Reduction Block Size Optimization Questions regarding the example project

I’ve been working on porting a small (2 functions), well-used library to CUDA. The code should benefit hugely from parallelization, since much of the computation involves several reductions that take place.

I have examined the reduction example quite throughly, and after running some tests with the --shmoo option, I have a few questions:

  1. Why do all of the reduction kernels (with the exception of #6 – the most optimized one) suddenly drop in computation time when they hit the 16M and 32M element test? Is there some kind of overflow going on here?

  2. When running the test on 64, 128 (default), and 256 threads, it seems that the 128-thread version runs the fastest. Is there any particular reason for this? From my (admittedly limited) understanding, the code should run faster if there are more threads in the block (assuming they can all fit inside the memory space of the block). Can someone explain why this is not the case?

  3. Please explain the SharedMemory struct. I understand that it has to do with templating (so that the function can be used with various types), but I’m a bit confused about what it returns; does it return a pointer to the entire shared memory block? Or is the block divided by the number of threads, such that the pointer returned points to the memory allotted to the calling thread?

P.S. – To the CUDA developers, I also noted that in the header comments (where the command line options are defined, you forgot to mention the ‘type’ argument…its in the code, but not in the comments. Perhaps you can add this in the next release so that others can test with the other data types? It’s a shame to have templated code and not be able to use it ;)

Bump for an answer?

Compile in debug mode, you might get a kernel launch failure reported. Shorter runtimes for more elements are suspicious ;)

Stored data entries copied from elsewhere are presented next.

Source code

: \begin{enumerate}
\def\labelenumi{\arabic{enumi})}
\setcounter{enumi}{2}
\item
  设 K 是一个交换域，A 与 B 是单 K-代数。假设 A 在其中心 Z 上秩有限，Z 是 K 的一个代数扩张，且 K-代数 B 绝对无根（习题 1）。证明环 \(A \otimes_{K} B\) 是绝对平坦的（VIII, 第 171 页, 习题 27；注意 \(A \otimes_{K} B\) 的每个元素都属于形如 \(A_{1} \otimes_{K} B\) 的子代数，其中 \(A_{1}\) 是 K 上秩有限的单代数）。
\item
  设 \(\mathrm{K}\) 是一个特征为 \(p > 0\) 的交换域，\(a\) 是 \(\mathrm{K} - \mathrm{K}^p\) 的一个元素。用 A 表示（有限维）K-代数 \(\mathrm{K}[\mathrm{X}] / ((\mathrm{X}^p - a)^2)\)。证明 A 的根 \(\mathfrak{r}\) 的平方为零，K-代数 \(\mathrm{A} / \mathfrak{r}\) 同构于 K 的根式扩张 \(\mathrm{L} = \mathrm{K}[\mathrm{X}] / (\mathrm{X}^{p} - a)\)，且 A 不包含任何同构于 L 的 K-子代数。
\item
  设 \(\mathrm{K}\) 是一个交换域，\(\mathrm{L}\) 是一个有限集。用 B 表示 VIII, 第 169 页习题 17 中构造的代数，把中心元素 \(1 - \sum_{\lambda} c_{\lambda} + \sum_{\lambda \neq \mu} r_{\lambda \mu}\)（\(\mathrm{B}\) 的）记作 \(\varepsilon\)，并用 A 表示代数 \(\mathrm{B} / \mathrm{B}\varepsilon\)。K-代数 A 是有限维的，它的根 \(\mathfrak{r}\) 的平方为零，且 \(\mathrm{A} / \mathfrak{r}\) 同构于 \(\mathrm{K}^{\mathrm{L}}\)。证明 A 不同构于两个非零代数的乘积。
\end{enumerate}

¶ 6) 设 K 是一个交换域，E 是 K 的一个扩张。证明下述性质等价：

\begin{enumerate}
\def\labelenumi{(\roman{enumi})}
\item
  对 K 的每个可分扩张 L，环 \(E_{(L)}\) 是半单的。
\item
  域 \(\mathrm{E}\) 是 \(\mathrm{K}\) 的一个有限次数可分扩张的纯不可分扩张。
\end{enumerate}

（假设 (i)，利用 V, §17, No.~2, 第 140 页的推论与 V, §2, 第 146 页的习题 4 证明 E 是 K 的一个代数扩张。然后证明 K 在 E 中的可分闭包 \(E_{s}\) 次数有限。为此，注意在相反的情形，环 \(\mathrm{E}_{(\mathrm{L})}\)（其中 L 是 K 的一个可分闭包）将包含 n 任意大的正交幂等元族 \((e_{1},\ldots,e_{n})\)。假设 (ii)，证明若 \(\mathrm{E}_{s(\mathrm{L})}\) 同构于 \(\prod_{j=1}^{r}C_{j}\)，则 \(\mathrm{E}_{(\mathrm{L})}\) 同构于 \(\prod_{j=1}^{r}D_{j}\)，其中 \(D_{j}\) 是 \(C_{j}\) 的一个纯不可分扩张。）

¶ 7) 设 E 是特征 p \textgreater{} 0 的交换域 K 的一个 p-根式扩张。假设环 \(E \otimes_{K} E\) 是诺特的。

Hmm, I would need to look at the code and such. If you run the example in the visual profiler you might see differences (it can be that you get better occupancy because of shared memory constraints)

You can see it in Sharedmem.cuh

template <>

struct SharedMemory <float>


    __device__ float* getPointer() { extern __shared__ float s_float[]; return s_float; }    


It returns a pointer to the shared memory block, so afterward threads need to offset into this array themselves like when not using the SharedMemory struct.